Organizations desiring to get a measure on the November ballot gathered signatures for the last few months. Signatures of 8% of legal voters in any six of Missouri’s eight congressional districts, or approximately 171,000 voters, must be gathered and certified by Republican Secretary of State Jay Ashcroft’s office to get an initiative on the ballot to change the state constitution.

Organizations submitted signatures to allow voters to legalize abortion, sports wagering and increase the minimum wage and mandate paid sick leave.

Missourians for Constitutional Freedom submitted 380,159 signatures for an initiative to legalize abortion, according to a media release from the organization. After the organization submitted petitions to change the state’s abortion laws last year, Ashcroft contested them.

The Court of Appeals ruled against Ashcroft and the Missouri Supreme Court refused to hear an appeal of the case. Ashcroft, a candidate for the GOP nomination for governor, maintained his position and said it accurately reflects the scope of the petition.

“Despite every effort to deny Missourians their fundamental rights, this campaign has been our opportunity to put power back into the hands of the people — and in less than three months, Missourians have shown their power,” Mallory Schwarz, spokesperson for Missourians for Constitutional Freedom, said in a statement. “Hundreds of thousands of Missourians are now having conversations about abortion and reproductive freedom; some are sharing their own abortion stories for the very first time; and all are ready to do whatever it takes to win at the ballot box this year.”

Mascots for Missouri’s Major League Baseball teams, the Kansas City Royals and St. Louis Cardinals, and the National Hockey League’s St. Louis Blues helped the organization, Winning for Missouri Education, deliver 340,000 signatures to allow voters to decide on legalized sports betting. Bills in the legislature have stalled the last few years as lawmakers supporting video lottery terminals held up advancement.

More than 210,000 signatures were submitted to increase the minimum wage to $13.75 by Jan. 1, 2025, and $1.25 per hour each year until 2026, when it would increase to $15 per hour. The minimum wage would be adjusted based on the consumer price index each January beginning in 2027. All employers would be required to provide one hour of paid sick leave for every 30 hours worked.

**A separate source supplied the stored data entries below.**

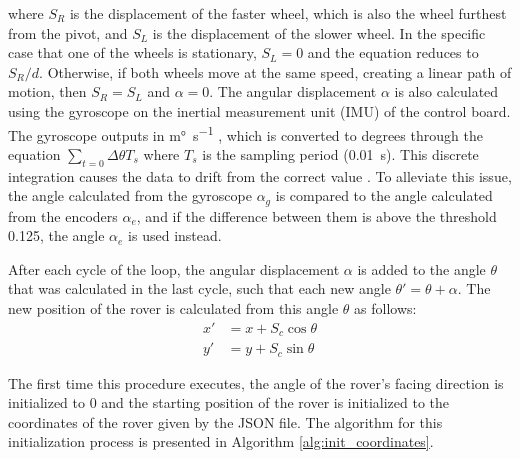\documentclass{article}
\begin{document}
          where $S_R$ is the displacement of the faster wheel, which is also the wheel furthest from the pivot, and $S_L$ is the displacement of the slower wheel. In the specific case that one of the wheels is stationary, $S_L=0$ and the equation reduces to $S_R/d$. Otherwise, if both wheels move at the same speed, creating a linear path of motion, then $S_R=S_L$ and $\alpha=0$. The angular displacement $\alpha$ is also calculated using the gyroscope on the inertial measurement unit (IMU) of the control board. The gyroscope outputs in \si{\milli\degree\per\s} \cite{LSM6DS33}, which is converted to degrees through the equation $\sum_{t=0}\Delta\theta T_s$ where $T_s$ is the sampling period (\SI{0.01}{\s}). This discrete integration causes the data to drift from the correct value \cite{NovAtzl}. To alleviate this issue, the angle calculated from the gyroscope $\alpha_g$ is compared to the angle calculated from the encoders $\alpha_e$, and if the difference between them is above the threshold 0.125, the angle $\alpha_e$ is used instead.
          \par After each cycle of the loop, the angular displacement $\alpha$ is added to the angle $\theta$ that was calculated in the last cycle, such that each new angle $\theta' = \theta+\alpha$. The new position of the rover is calculated from this angle $\theta$ as follows:
          \begin{align}
               x'&=x+S_c\cos\theta\\
               y'&=y+S_c\sin\theta
          \end{align}
          \par The first time this procedure executes, the angle of the rover's facing direction is initialized to 0 and the starting position of the rover is initialized to the coordinates of the rover given by the JSON file. The algorithm for this initialization process is presented in Algorithm \ref{alg:init_coordinates}.
\end{document}
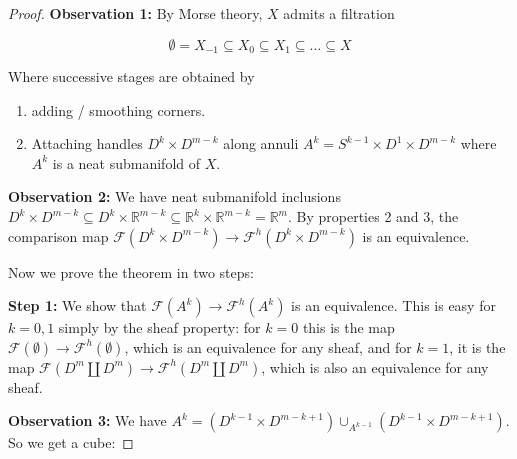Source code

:\documentclass{article}
\newtheorem{proposed work}[theorem]{Proposed Work}
\begin{document}
\begin{proof}

\textbf{Observation 1:} By Morse theory, $X$ admits a filtration

\[ \emptyset  = X_{-1} \subseteq X_0 \subseteq X_1 \subseteq \dots \subseteq X \]

Where successive stages are obtained by

\begin{enumerate}
\item adding / smoothing corners.
\item Attaching handles $D^k \times D^{m-k}$ along annuli $A^k = S^{k-1} \times D^1 \times D^{m-k}$ where $A^k$ is a neat submanifold of $X$.
\end{enumerate}

\textbf{Observation 2:} We have neat submanifold inclusions $D^k \times D^{m-k} \subseteq D^k \times \mathbb R^{m-k} \subseteq \mathbb R^k \times \mathbb R^{m-k} = \mathbb R^m$. By properties 2 and 3, the comparison map $\mathcal F(D^k \times D^{m-k}) \to \mathcal F^h(D^k \times D^{m-k})$ is an equivalence.

Now we prove the theorem in two steps:

\textbf{Step 1:} We show that $\mathcal F(A^k) \to \mathcal F^h(A^k)$ is an equivalence. This is easy for $k=0,1$ simply by the sheaf property: for $k=0$ this is the map $\mathcal F(\emptyset) \to \mathcal F^h(\emptyset)$, which is an equivalence for any sheaf, and for $k=1$, it is the map $\mathcal F(D^m \amalg D^m) \to \mathcal F^h(D^m \amalg D^m)$, which is also an equivalence for any sheaf.

\textbf{Observation 3:} We have $A^k = (D^{k-1} \times D^{m-k+1}) \cup_{A^{k-1}} (D^{k-1} \times D^{m-k+1})$. So we get a cube:



\end{proof}
\end{document}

“No Missourian should have to choose between a day’s pay and their family’s well-being,” Caitlyn Adams, executive director of Missouri Jobs with Justice, said in a statement. “Tens of thousands of Missourians who work full-time do not get any paid sick days. Missouri’s economy should reward hard work, not punish hard-working people for getting sick.”

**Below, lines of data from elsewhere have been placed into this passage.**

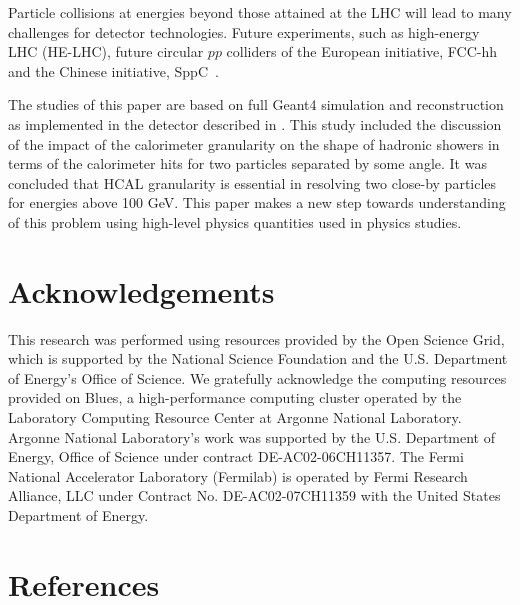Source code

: \documentclass[final,1p,11pt]{elsarticle}
\begin{document}
Particle collisions at energies  beyond those attained at the LHC will lead to many challenges for detector technologies.
Future experiments, such as high-energy LHC (HE-LHC),
future circular $pp$ colliders of the European initiative, FCC-hh~\cite{Benedikt:2206376} and the Chinese initiative, SppC~\cite{Tang:2015qga}.


The studies of this paper are based on full Geant4 simulation and reconstruction as implemented in the detector described in
\cite{Chekanov:2016ppq}. This study included the discussion of the impact of the calorimeter granularity on the
shape of hadronic showers in terms of the calorimeter hits 
for two particles separated  by some angle. It was concluded that HCAL granularity is essential in resolving two close-by particles for energies above 100 GeV. This paper makes a new step towards understanding of this problem using
high-level physics quantities used in physics studies.
  









\section*{Acknowledgements}
This research was performed using resources provided by the Open Science Grid,
which is supported by the National Science Foundation and the U.S. Department of Energy's Office of Science. 
We gratefully acknowledge the computing resources provided on Blues, 
a high-performance computing cluster operated by the Laboratory Computing Resource Center at Argonne National Laboratory.
Argonne National Laboratory's work was supported by the U.S. Department of Energy, Office of Science under contract DE-AC02-06CH11357.
The Fermi National Accelerator Laboratory (Fermilab) is operated by Fermi Research Alliance, LLC under Contract No. DE-AC02-07CH11359 with the United States Department of Energy.

\newpage
\section*{References}


\def\bibname{\Large\bf References}
\def\refname{\Large\bf References}
\pagestyle{plain}

\end{document}
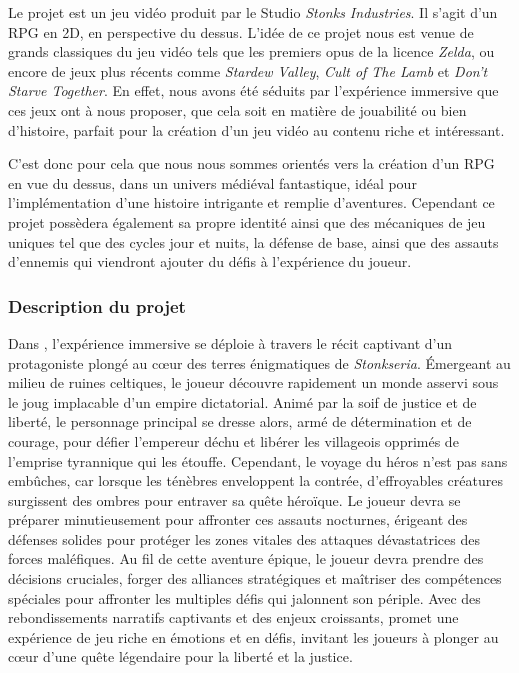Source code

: 
\vspace*{0.2cm}

Le projet \textit{\gameName} est un jeu vidéo produit par le Studio \textit{Stonks Industries}. Il s’agit d’un RPG en 2D, en perspective du dessus. L’idée de ce projet nous est venue de grands classiques du jeu vidéo tels que les premiers opus de la licence \textit{Zelda}, ou encore de jeux plus récents comme \textit{Stardew Valley}, \textit{Cult of The Lamb} et \textit{Don’t Starve Together}. En effet, nous avons été séduits par l'expérience immersive que ces jeux ont à nous proposer, que cela soit en matière de jouabilité ou bien d’histoire, parfait pour la création d’un jeu vidéo au contenu riche et intéressant. 

C’est donc pour cela que nous nous sommes orientés vers la création d’un RPG en vue du dessus, dans un univers médiéval fantastique, idéal pour l’implémentation d’une histoire intrigante et remplie d’aventures. Cependant ce projet possèdera également sa propre identité ainsi que des mécaniques de jeu uniques tel que des cycles jour et nuits, la défense de base, ainsi que des assauts d’ennemis qui viendront ajouter du défis à l'expérience du joueur.

\subsubsection*{\hspace*{0.6cm}Description du projet}

Dans \textit{\gameName}, l'expérience immersive se déploie à travers le récit captivant d'un protagoniste plongé au cœur des terres énigmatiques de \textit{Stonkseria}. Émergeant au milieu de ruines celtiques, le joueur découvre rapidement un monde asservi sous le joug implacable d'un empire dictatorial. Animé par la soif de justice et de liberté, le personnage principal se dresse alors, armé de détermination et de courage, pour défier l'empereur déchu et libérer les villageois opprimés de l'emprise tyrannique qui les étouffe.
Cependant, le voyage du héros n'est pas sans embûches, car lorsque les ténèbres enveloppent la contrée, d'effroyables créatures surgissent des ombres pour entraver sa quête héroïque. Le joueur devra se préparer minutieusement pour affronter ces assauts nocturnes, érigeant des défenses solides pour protéger les zones vitales des attaques dévastatrices des forces maléfiques.
Au fil de cette aventure épique, le joueur devra prendre des décisions cruciales, forger des alliances stratégiques et maîtriser des compétences spéciales pour affronter les multiples défis qui jalonnent son périple. Avec des rebondissements narratifs captivants et des enjeux croissants, \textit{\gameName} promet une expérience de jeu riche en émotions et en défis, invitant les joueurs à plonger au cœur d'une quête légendaire pour la liberté et la justice.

Ashcroft’s office can verify signatures through a random sampling of 5% of signatures. If the verification finds less than 90% of the sample in a congressional district are valid, the petition will be deemed insufficient. State law also provides Ashcroft with “authority not to count signatures on initiative or referendum petitions which are, in his opinion, forged or fraudulent signatures.”

The deadline to certify the petitions is 5 p.m. on Aug. 6.